**YOUR INSTRUCTIONS:**
Check each line of the listing below for the string "able", then copy every line that has it.

**SOURCE INFORMATION:**
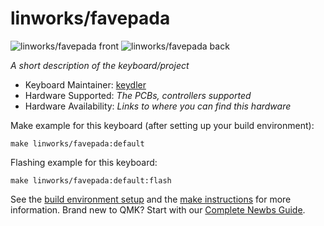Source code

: # linworks/favepada

![linworks/favepada front](https://i.imgur.com/tkKHcL2h.png)
![linworks/favepada back](https://i.imgur.com/1x5UokRh.png)

*A short description of the keyboard/project*

* Keyboard Maintainer: [keydler](https://github.com/duilchoi)
* Hardware Supported: *The PCBs, controllers supported*
* Hardware Availability: *Links to where you can find this hardware*

Make example for this keyboard (after setting up your build environment):

    make linworks/favepada:default

Flashing example for this keyboard:

    make linworks/favepada:default:flash

See the [build environment setup](https://docs.qmk.fm/#/getting_started_build_tools) and the [make instructions](https://docs.qmk.fm/#/getting_started_make_guide) for more information. Brand new to QMK? Start with our [Complete Newbs Guide](https://docs.qmk.fm/#/newbs).
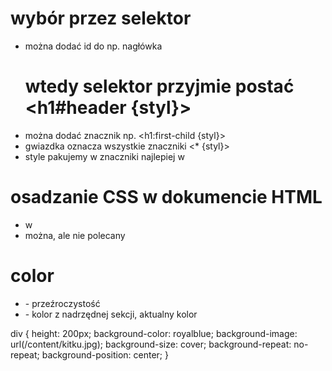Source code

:  # wybór przez selektor
 - można dodać id do np. nagłówka <h1 id="header">
    wtedy selektor przyjmie postać <h1#header {styl}>
 - można dodać znacznik np. <h1:first-child {styl}>
 - gwiazdka oznacza wszystkie znaczniki <* {styl}>
 - style pakujemy w znaczniki <style></style> najlepiej w <head>

 # osadzanie CSS w dokumencie HTML
 - w <head> <link rel="stylesheet" href="ścieżka">
 - można, ale nie polecany <h1 style="artubut1:wartosc1; atrybut2:wartosc2">    

 # color
 - <transparent> - przeźroczystość
 - <currentColor> - kolor z nadrzędnej sekcji, aktualny kolor

 div {
    height: 200px;
    background-color: royalblue;
    background-image: url(/content/kitku.jpg);
    background-size: cover;
    background-repeat: no-repeat;
    background-position: center;
}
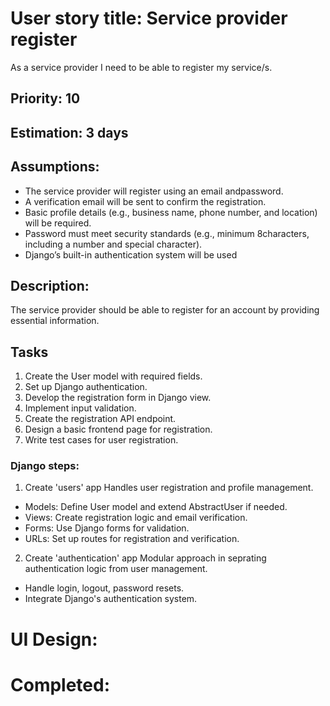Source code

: # User story title: Service provider register
As a service provider I need to be able to register my service/s.

## Priority: 10

## Estimation: 3 days

## Assumptions:
- The service provider will register using an email andpassword.
- A verification email will be sent to confirm the registration.
- Basic profile details (e.g., business name, phone number, and location) will be required.
- Password must meet security standards (e.g., minimum 8characters, including a number and special character).
- Django’s built-in authentication system will be used 

## Description:
The service provider should be able to register for an account by providing essential information.

## Tasks
1. Create the User model with required fields.
2. Set up Django authentication.
3. Develop the registration form in Django view.
4. Implement input validation.
5. Create the registration API endpoint. 
6. Design a basic frontend page for registration.
7. Write test cases for user registration.

### Django steps:
1. Create 'users' app
Handles user registration and profile management.
- Models: Define User model and extend AbstractUser if needed.
- Views: Create registration logic and email verification.
- Forms: Use Django forms for validation.
- URLs: Set up routes for registration and verification.

2. Create 'authentication' app
Modular approach in seprating authentication logic from user management.
- Handle login, logout, password resets.
- Integrate Django's authentication system.

# UI Design:

# Completed:


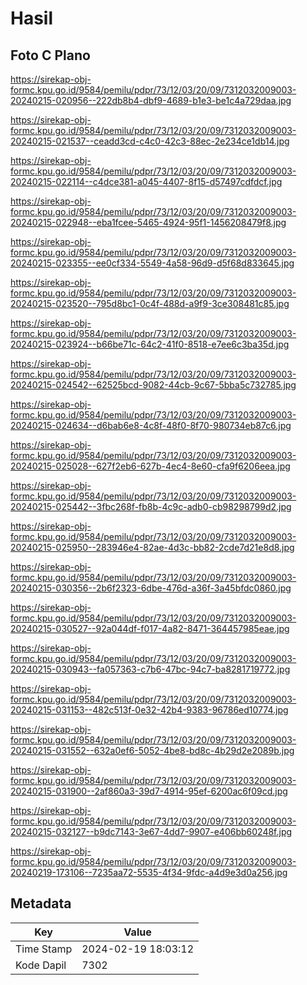 # Hasil

## Foto C Plano

https://sirekap-obj-formc.kpu.go.id/9584/pemilu/pdpr/73/12/03/20/09/7312032009003-20240215-020956--222db8b4-dbf9-4689-b1e3-be1c4a729daa.jpg

https://sirekap-obj-formc.kpu.go.id/9584/pemilu/pdpr/73/12/03/20/09/7312032009003-20240215-021537--ceadd3cd-c4c0-42c3-88ec-2e234ce1db14.jpg

https://sirekap-obj-formc.kpu.go.id/9584/pemilu/pdpr/73/12/03/20/09/7312032009003-20240215-022114--c4dce381-a045-4407-8f15-d57497cdfdcf.jpg

https://sirekap-obj-formc.kpu.go.id/9584/pemilu/pdpr/73/12/03/20/09/7312032009003-20240215-022948--eba1fcee-5465-4924-95f1-1456208479f8.jpg

https://sirekap-obj-formc.kpu.go.id/9584/pemilu/pdpr/73/12/03/20/09/7312032009003-20240215-023355--ee0cf334-5549-4a58-96d9-d5f68d833645.jpg

https://sirekap-obj-formc.kpu.go.id/9584/pemilu/pdpr/73/12/03/20/09/7312032009003-20240215-023520--795d8bc1-0c4f-488d-a9f9-3ce308481c85.jpg

https://sirekap-obj-formc.kpu.go.id/9584/pemilu/pdpr/73/12/03/20/09/7312032009003-20240215-023924--b66be71c-64c2-41f0-8518-e7ee6c3ba35d.jpg

https://sirekap-obj-formc.kpu.go.id/9584/pemilu/pdpr/73/12/03/20/09/7312032009003-20240215-024542--62525bcd-9082-44cb-9c67-5bba5c732785.jpg

https://sirekap-obj-formc.kpu.go.id/9584/pemilu/pdpr/73/12/03/20/09/7312032009003-20240215-024634--d6bab6e8-4c8f-48f0-8f70-980734eb87c6.jpg

https://sirekap-obj-formc.kpu.go.id/9584/pemilu/pdpr/73/12/03/20/09/7312032009003-20240215-025028--627f2eb6-627b-4ec4-8e60-cfa9f6206eea.jpg

https://sirekap-obj-formc.kpu.go.id/9584/pemilu/pdpr/73/12/03/20/09/7312032009003-20240215-025442--3fbc268f-fb8b-4c9c-adb0-cb98298799d2.jpg

https://sirekap-obj-formc.kpu.go.id/9584/pemilu/pdpr/73/12/03/20/09/7312032009003-20240215-025950--283946e4-82ae-4d3c-bb82-2cde7d21e8d8.jpg

https://sirekap-obj-formc.kpu.go.id/9584/pemilu/pdpr/73/12/03/20/09/7312032009003-20240215-030356--2b6f2323-6dbe-476d-a36f-3a45bfdc0860.jpg

https://sirekap-obj-formc.kpu.go.id/9584/pemilu/pdpr/73/12/03/20/09/7312032009003-20240215-030527--92a044df-f017-4a82-8471-364457985eae.jpg

https://sirekap-obj-formc.kpu.go.id/9584/pemilu/pdpr/73/12/03/20/09/7312032009003-20240215-030943--fa057363-c7b6-47bc-94c7-ba8281719772.jpg

https://sirekap-obj-formc.kpu.go.id/9584/pemilu/pdpr/73/12/03/20/09/7312032009003-20240215-031153--482c513f-0e32-42b4-9383-96786ed10774.jpg

https://sirekap-obj-formc.kpu.go.id/9584/pemilu/pdpr/73/12/03/20/09/7312032009003-20240215-031552--632a0ef6-5052-4be8-bd8c-4b29d2e2089b.jpg

https://sirekap-obj-formc.kpu.go.id/9584/pemilu/pdpr/73/12/03/20/09/7312032009003-20240215-031900--2af860a3-39d7-4914-95ef-6200ac6f09cd.jpg

https://sirekap-obj-formc.kpu.go.id/9584/pemilu/pdpr/73/12/03/20/09/7312032009003-20240215-032127--b9dc7143-3e67-4dd7-9907-e406bb60248f.jpg

https://sirekap-obj-formc.kpu.go.id/9584/pemilu/pdpr/73/12/03/20/09/7312032009003-20240219-173106--7235aa72-5535-4f34-9fdc-a4d9e3d0a256.jpg


## Metadata

| Key        | Value               |
| ---------- | ------------------- |
| Time Stamp | 2024-02-19 18:03:12 |
| Kode Dapil | 7302                |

**RESPONSE AREA:**
As a service provider I need to be able to register my service/s.
The service provider should be able to register for an account by providing essential information.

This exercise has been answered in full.